# [What is being asked]
Each line from the top of the listing down to and including the line with "Diese Eigenschaft führt" must be duplicated exactly; pictures are to be skipped.
:: Source records
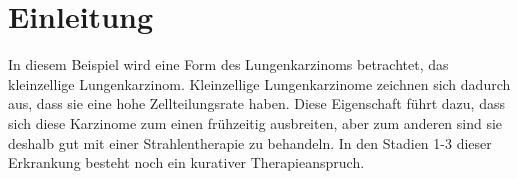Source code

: \section{Einleitung}
\label{sec:Theorie}

In diesem Beispiel wird eine Form des Lungenkarzinoms betrachtet, das kleinzellige Lungenkarzinom.
Kleinzellige Lungenkarzinome zeichnen sich dadurch aus, dass sie eine hohe Zellteilungsrate haben.
Diese Eigenschaft führt dazu, dass sich diese Karzinome zum einen frühzeitig ausbreiten, aber zum anderen sind
sie deshalb gut mit einer Strahlentherapie zu behandeln. In den Stadien 1-3 dieser Erkrankung besteht noch
ein kurativer Therapieanspruch. \cite{SCLC}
::::
# [Answer box]
Source code

: \section{Einleitung}
\label{sec:Theorie}

In diesem Beispiel wird eine Form des Lungenkarzinoms betrachtet, das kleinzellige Lungenkarzinom.
Kleinzellige Lungenkarzinome zeichnen sich dadurch aus, dass sie eine hohe Zellteilungsrate haben.
Diese Eigenschaft führt dazu, dass sich diese Karzinome zum einen frühzeitig ausbreiten, aber zum anderen sind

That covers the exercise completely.